Wang Z, He Z, Xie X, Yang Q, Huang D, Sun Z, Liu X.
Anal Chem
PMID:41999309
Free PMC article
Basic leucine zipper (BZIP) proteins constitute one of the largest and most diverse families of transcription factors and play a crucial role in OTA biosynthesis by regulating the expression of genes within the biosynthetic gene cluster. As a key regulatory protein, BZIP holds promise as an early biomarker for identifying OTA-producing fungi before toxin accumulation occurs, thereby helping to prevent contaminated products from entering the food supply chain. Despite its potential significance, there have been no comprehensive reports describing the development of BZIP-specific antibodies. Herein, we generated a variable new antigen receptor-alkaline phosphatase (VNAR-ALP) fusion and developed a VNAR-ALP fusion-based chemiluminescent immunoassay (VACLIA) for BZIP detection. The optimized VACLIA exhibits a limit of detection of 0.058 μg/mL and a linear range of 0.3125-5 μg/mL, along with good selectivity.
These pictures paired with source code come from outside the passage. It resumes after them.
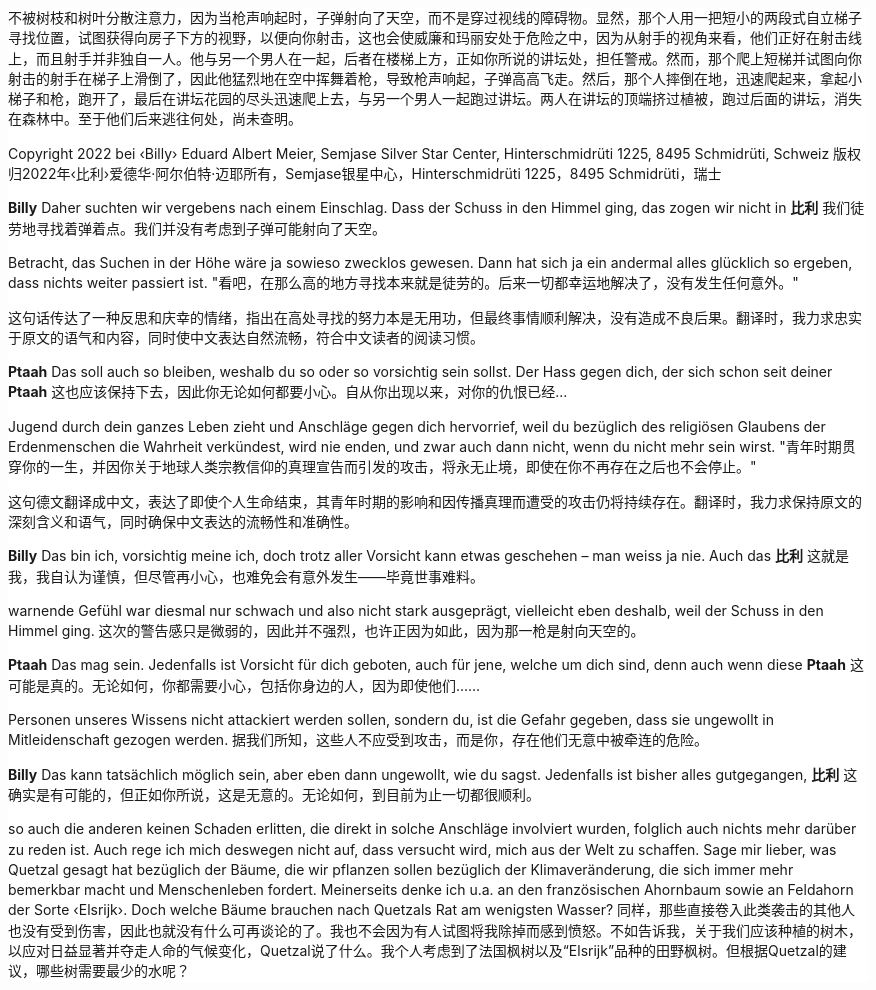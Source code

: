 不被树枝和树叶分散注意力，因为当枪声响起时，子弹射向了天空，而不是穿过视线的障碍物。显然，那个人用一把短小的两段式自立梯子寻找位置，试图获得向房子下方的视野，以便向你射击，这也会使威廉和玛丽安处于危险之中，因为从射手的视角来看，他们正好在射击线上，而且射手并非独自一人。他与另一个男人在一起，后者在楼梯上方，正如你所说的讲坛处，担任警戒。然而，那个爬上短梯并试图向你射击的射手在梯子上滑倒了，因此他猛烈地在空中挥舞着枪，导致枪声响起，子弹高高飞走。然后，那个人摔倒在地，迅速爬起来，拿起小梯子和枪，跑开了，最后在讲坛花园的尽头迅速爬上去，与另一个男人一起跑过讲坛。两人在讲坛的顶端挤过植被，跑过后面的讲坛，消失在森林中。至于他们后来逃往何处，尚未查明。

Copyright 2022 bei ‹Billy› Eduard Albert Meier, Semjase Silver Star Center, Hinterschmidrüti 1225, 8495 Schmidrüti, Schweiz
版权归2022年‹比利›爱德华·阿尔伯特·迈耶所有，Semjase银星中心，Hinterschmidrüti 1225，8495 Schmidrüti，瑞士

**Billy** Daher suchten wir vergebens nach einem Einschlag. Dass der Schuss in den Himmel ging, das zogen wir nicht in
**比利** 我们徒劳地寻找着弹着点。我们并没有考虑到子弹可能射向了天空。

Betracht, das Suchen in der Höhe wäre ja sowieso zwecklos gewesen. Dann hat sich ja ein andermal alles glücklich so ergeben, dass nichts weiter passiert ist.
"看吧，在那么高的地方寻找本来就是徒劳的。后来一切都幸运地解决了，没有发生任何意外。" 

这句话传达了一种反思和庆幸的情绪，指出在高处寻找的努力本是无用功，但最终事情顺利解决，没有造成不良后果。翻译时，我力求忠实于原文的语气和内容，同时使中文表达自然流畅，符合中文读者的阅读习惯。

**Ptaah** Das soll auch so bleiben, weshalb du so oder so vorsichtig sein sollst. Der Hass gegen dich, der sich schon seit deiner
**Ptaah** 这也应该保持下去，因此你无论如何都要小心。自从你出现以来，对你的仇恨已经...

Jugend durch dein ganzes Leben zieht und Anschläge gegen dich hervorrief, weil du bezüglich des religiösen Glaubens der Erdenmenschen die Wahrheit verkündest, wird nie enden, und zwar auch dann nicht, wenn du nicht mehr sein wirst.
"青年时期贯穿你的一生，并因你关于地球人类宗教信仰的真理宣告而引发的攻击，将永无止境，即使在你不再存在之后也不会停止。" 

这句德文翻译成中文，表达了即使个人生命结束，其青年时期的影响和因传播真理而遭受的攻击仍将持续存在。翻译时，我力求保持原文的深刻含义和语气，同时确保中文表达的流畅性和准确性。

**Billy** Das bin ich, vorsichtig meine ich, doch trotz aller Vorsicht kann etwas geschehen – man weiss ja nie. Auch das
**比利** 这就是我，我自认为谨慎，但尽管再小心，也难免会有意外发生——毕竟世事难料。

warnende Gefühl war diesmal nur schwach und also nicht stark ausgeprägt, vielleicht eben deshalb, weil der Schuss in den Himmel ging.
这次的警告感只是微弱的，因此并不强烈，也许正因为如此，因为那一枪是射向天空的。

**Ptaah** Das mag sein. Jedenfalls ist Vorsicht für dich geboten, auch für jene, welche um dich sind, denn auch wenn diese
**Ptaah** 这可能是真的。无论如何，你都需要小心，包括你身边的人，因为即使他们……

Personen unseres Wissens nicht attackiert werden sollen, sondern du, ist die Gefahr gegeben, dass sie ungewollt in Mitleidenschaft gezogen werden.
据我们所知，这些人不应受到攻击，而是你，存在他们无意中被牵连的危险。

**Billy** Das kann tatsächlich möglich sein, aber eben dann ungewollt, wie du sagst. Jedenfalls ist bisher alles gutgegangen,
**比利** 这确实是有可能的，但正如你所说，这是无意的。无论如何，到目前为止一切都很顺利。

so auch die anderen keinen Schaden erlitten, die direkt in solche Anschläge involviert wurden, folglich auch nichts mehr darüber zu reden ist. Auch rege ich mich deswegen nicht auf, dass versucht wird, mich aus der Welt zu schaffen. Sage mir lieber, was Quetzal gesagt hat bezüglich der Bäume, die wir pflanzen sollen bezüglich der Klimaveränderung, die sich immer mehr bemerkbar macht und Menschenleben fordert. Meinerseits denke ich u.a. an den französischen Ahornbaum sowie an Feldahorn der Sorte ‹Elsrijk›. Doch welche Bäume brauchen nach Quetzals Rat am wenigsten Wasser?
同样，那些直接卷入此类袭击的其他人也没有受到伤害，因此也就没有什么可再谈论的了。我也不会因为有人试图将我除掉而感到愤怒。不如告诉我，关于我们应该种植的树木，以应对日益显著并夺走人命的气候变化，Quetzal说了什么。我个人考虑到了法国枫树以及“Elsrijk”品种的田野枫树。但根据Quetzal的建议，哪些树需要最少的水呢？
Recovery experiments conducted using spiked maize and coffee samples at different BZIP concentrations demonstrated high accuracy and reliability, with recoveries ranging from 102.50% to 111.39% and relative standard deviations not exceeding 12%. The detection of actual maize samples using liquid chromatography-tandem mass spectrometry showed a strong correlation with the results obtained from VACLIA, further validating the assay's effectiveness in real sample analysis. A comparative analysis of VACLIA with other global food safety monitoring systems highlighted its unique capability to identify potential hazards, provide timely alerts, and effectively mitigate OTA risk in food products. Overall, the developed VACLIA exhibited robust performance, high selectivity, and broad applicability in the detection of real samples, demonstrating its potential as a valuable tool for food safety monitoring.